» **DIRECTIONS FOR THIS TASK**: Should a line below contain the word "texttt", report it.

[Stored data entries]
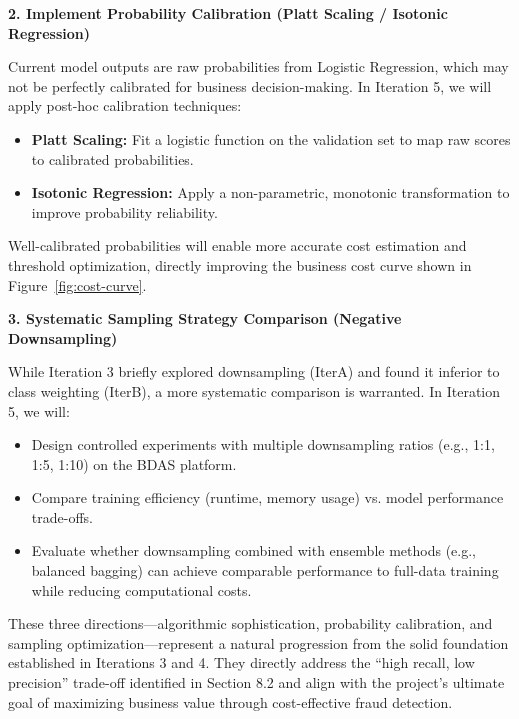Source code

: \documentclass[sigplan,screen]{acmart}
\begin{document}
\textbf{2. Implement Probability Calibration (Platt Scaling / Isotonic Regression)}

Current model outputs are raw probabilities from Logistic Regression, which may not be perfectly calibrated for business decision-making. In Iteration 5, we will apply post-hoc calibration techniques:
\begin{itemize}
\item \textbf{Platt Scaling:} Fit a logistic function on the validation set to map raw scores to calibrated probabilities.
\item \textbf{Isotonic Regression:} Apply a non-parametric, monotonic transformation to improve probability reliability.
\end{itemize}
Well-calibrated probabilities will enable more accurate cost estimation and threshold optimization, directly improving the business cost curve shown in Figure~\ref{fig:cost-curve}.

\textbf{3. Systematic Sampling Strategy Comparison (Negative Downsampling)}

While Iteration 3 briefly explored downsampling (IterA) and found it inferior to class weighting (IterB), a more systematic comparison is warranted. In Iteration 5, we will:
\begin{itemize}
\item Design controlled experiments with multiple downsampling ratios (e.g., 1:1, 1:5, 1:10) on the BDAS platform.
\item Compare training efficiency (runtime, memory usage) vs. model performance trade-offs.
\item Evaluate whether downsampling combined with ensemble methods (e.g., balanced bagging) can achieve comparable performance to full-data training while reducing computational costs.
\end{itemize}

These three directions---algorithmic sophistication, probability calibration, and sampling optimization---represent a natural progression from the solid foundation established in Iterations 3 and 4. They directly address the ``high recall, low precision'' trade-off identified in Section 8.2 and align with the project's ultimate goal of maximizing business value through cost-effective fraud detection.
\end{document}
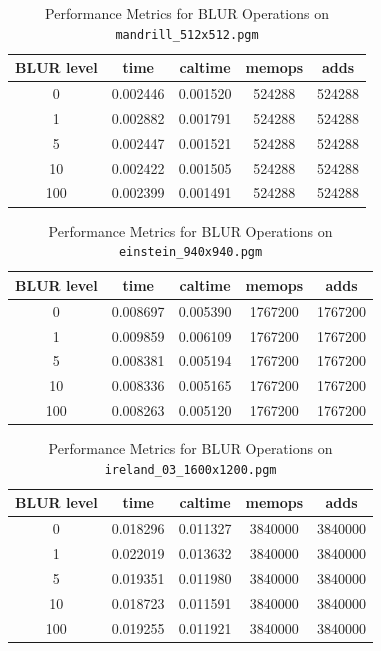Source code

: \documentclass{report}
\begin{document}
\begin{table}[h]
    \centering
    \begin{tabular}{ccccc}
        \toprule
        \textbf{BLUR level} & \textbf{time} & \textbf{caltime} & \textbf{memops} & \textbf{adds} \\
        \midrule
        0 & 0.002446 & 0.001520 & 524288 & 524288 \\
        1 & 0.002882 & 0.001791 & 524288 & 524288 \\
        5 & 0.002447 & 0.001521 & 524288 & 524288 \\
        10 & 0.002422 & 0.001505 & 524288 & 524288 \\
        100 & 0.002399 & 0.001491 & 524288 & 524288 \\
        \bottomrule
    \end{tabular}
    \caption*{Performance Metrics for BLUR Operations on \texttt{mandrill\_512x512.pgm}}
\end{table}


\begin{table}[h]
    \centering
    \begin{tabular}{ccccc}
        \toprule
        \textbf{BLUR level} & \textbf{time} & \textbf{caltime} & \textbf{memops} & \textbf{adds} \\
        \midrule
        0 & 0.008697 & 0.005390 & 1767200 & 1767200 \\
        1 & 0.009859 & 0.006109 & 1767200 & 1767200 \\
        5 & 0.008381 & 0.005194 & 1767200 & 1767200 \\
        10 & 0.008336 & 0.005165 & 1767200 & 1767200 \\
        100 & 0.008263 & 0.005120 & 1767200 & 1767200 \\
        \bottomrule
    \end{tabular}
    \caption*{Performance Metrics for BLUR Operations on \texttt{einstein\_940x940.pgm}}
\end{table}

\begin{table}[h]
    \centering
    \begin{tabular}{ccccc}
        \toprule
        \textbf{BLUR level} & \textbf{time} & \textbf{caltime} & \textbf{memops} & \textbf{adds} \\
        \midrule
        0 & 0.018296 & 0.011327 & 3840000 & 3840000 \\
        1 & 0.022019 & 0.013632 & 3840000 & 3840000 \\
        5 & 0.019351 & 0.011980 & 3840000 & 3840000 \\
        10 & 0.018723 & 0.011591 & 3840000 & 3840000 \\
        100 & 0.019255 & 0.011921 & 3840000 & 3840000 \\
        \bottomrule
    \end{tabular}
    \caption*{Performance Metrics for BLUR Operations on \texttt{ireland\_03\_1600x1200.pgm}}
\end{table}
\end{document}
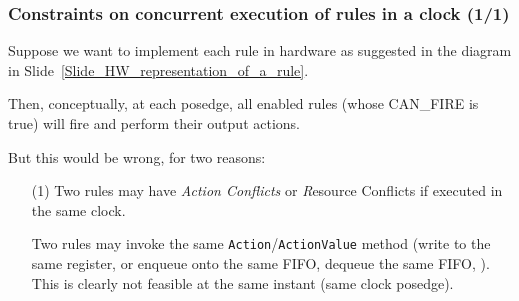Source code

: \begin{frame}[fragile]
\frametitle{Constraints on concurrent execution of rules in a clock (1/1)}

\footnotesize

Suppose we want to implement each rule in hardware as suggested in the
diagram in Slide~\ref{Slide_HW_representation_of_a_rule}.

\vspace{2ex}

Then, conceptually, at each posedge, all enabled rules (whose
CAN\_FIRE is true) will fire and perform their output actions.

\vspace{2ex}

But this would be wrong, for two reasons:

\begin{itemize}

 \item[(1)] Two rules may have \emph{Action Conflicts} or {\emph
       Resource Conflicts} if executed in the same clock.

       \vspace{2ex}

       Two rules may invoke the same {\tt Action}/{\tt ActionValue}
       method (write to the same register, or enqueue onto the same
       FIFO, dequeue the same FIFO, {\etc}).  This is clearly not
       feasible at the same instant (same clock posedge).

\end{itemize}

\end{frame}


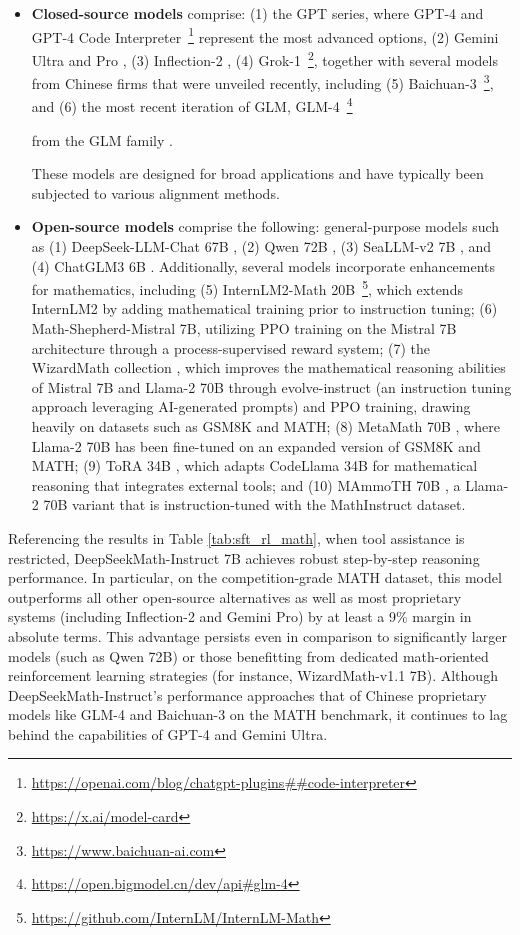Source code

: \begin{itemize}[topsep=0pt]
\begin{itemize}[topsep=0pt]
    \item \textbf{Closed-source models} comprise: (1) the GPT series, where GPT-4 \citep{gpt4} and GPT-4 Code Interpreter~\footnote{\url{https://openai.com/blog/chatgpt-plugins\#\#code-interpreter}} represent the most advanced options, (2) Gemini Ultra and Pro \citep{gemini}, (3) Inflection-2 \citep{inflection-2}, (4) Grok-1~\footnote{\url{https://x.ai/model-card}}, together with several models from Chinese firms that were unveiled recently, including (5) Baichuan-3~\footnote{\url{https://www.baichuan-ai.com}}, and (6) the most recent iteration of GLM, GLM-4~\footnote{\url{https://open.bigmodel.cn/dev/api\#glm-4}}

    from the GLM family \citep{glm}.

These models are designed for broad applications and have typically been subjected to various alignment methods.  
\item \textbf{Open-source models} comprise the following: general-purpose models such as (1) DeepSeek-LLM-Chat 67B \citep{deepseek-llm}, (2) Qwen 72B \citep{qwen}, (3) SeaLLM-v2 7B \citep{seallm}, and (4) ChatGLM3 6B \citep{chatglm3}. Additionally, several models incorporate enhancements for mathematics, including (5) InternLM2-Math 20B~\footnote{\url{https://github.com/InternLM/InternLM-Math}}, which extends InternLM2 by adding mathematical training prior to instruction tuning; (6) Math-Shepherd-Mistral 7B, utilizing PPO training \citep{schulman2017proximal} on the Mistral 7B architecture \citep{mistral} through a process-supervised reward system; (7) the WizardMath collection \citep{wizardmath}, which improves the mathematical reasoning abilities of Mistral 7B and Llama-2 70B \citep{llama2} through evolve-instruct (an instruction tuning approach leveraging AI-generated prompts) and PPO training, drawing heavily on datasets such as GSM8K and MATH; (8) MetaMath 70B \citep{metamath}, where Llama-2 70B has been fine-tuned on an expanded version of GSM8K and MATH; (9) ToRA 34B \cite{tora}, which adapts CodeLlama 34B for mathematical reasoning that integrates external tools; and (10) MAmmoTH 70B \citep{MathInstruct}, a Llama-2 70B variant that is instruction-tuned with the MathInstruct dataset.  
\end{itemize}

Referencing the results in Table \ref{tab:sft_rl_math}, when tool assistance is restricted, DeepSeekMath-Instruct 7B achieves robust step-by-step reasoning performance. In particular, on the competition-grade MATH dataset, this model outperforms all other open-source alternatives as well as most proprietary systems (including Inflection-2 and Gemini Pro) by at least a 9\% margin in absolute terms. This advantage persists even in comparison to significantly larger models (such as Qwen 72B) or those benefitting from dedicated math-oriented reinforcement learning strategies (for instance, WizardMath-v1.1 7B). Although DeepSeekMath-Instruct's performance approaches that of Chinese proprietary models like GLM-4 and Baichuan-3 on the MATH benchmark, it continues to lag behind the capabilities of GPT-4 and Gemini Ultra.


\end{itemize}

» **WRITTEN SOLUTION**:
    \caption*{Performance Metrics for BLUR Operations on \texttt{mandrill\_512x512.pgm}}
    \caption*{Performance Metrics for BLUR Operations on \texttt{einstein\_940x940.pgm}}
    \caption*{Performance Metrics for BLUR Operations on \texttt{ireland\_03\_1600x1200.pgm}}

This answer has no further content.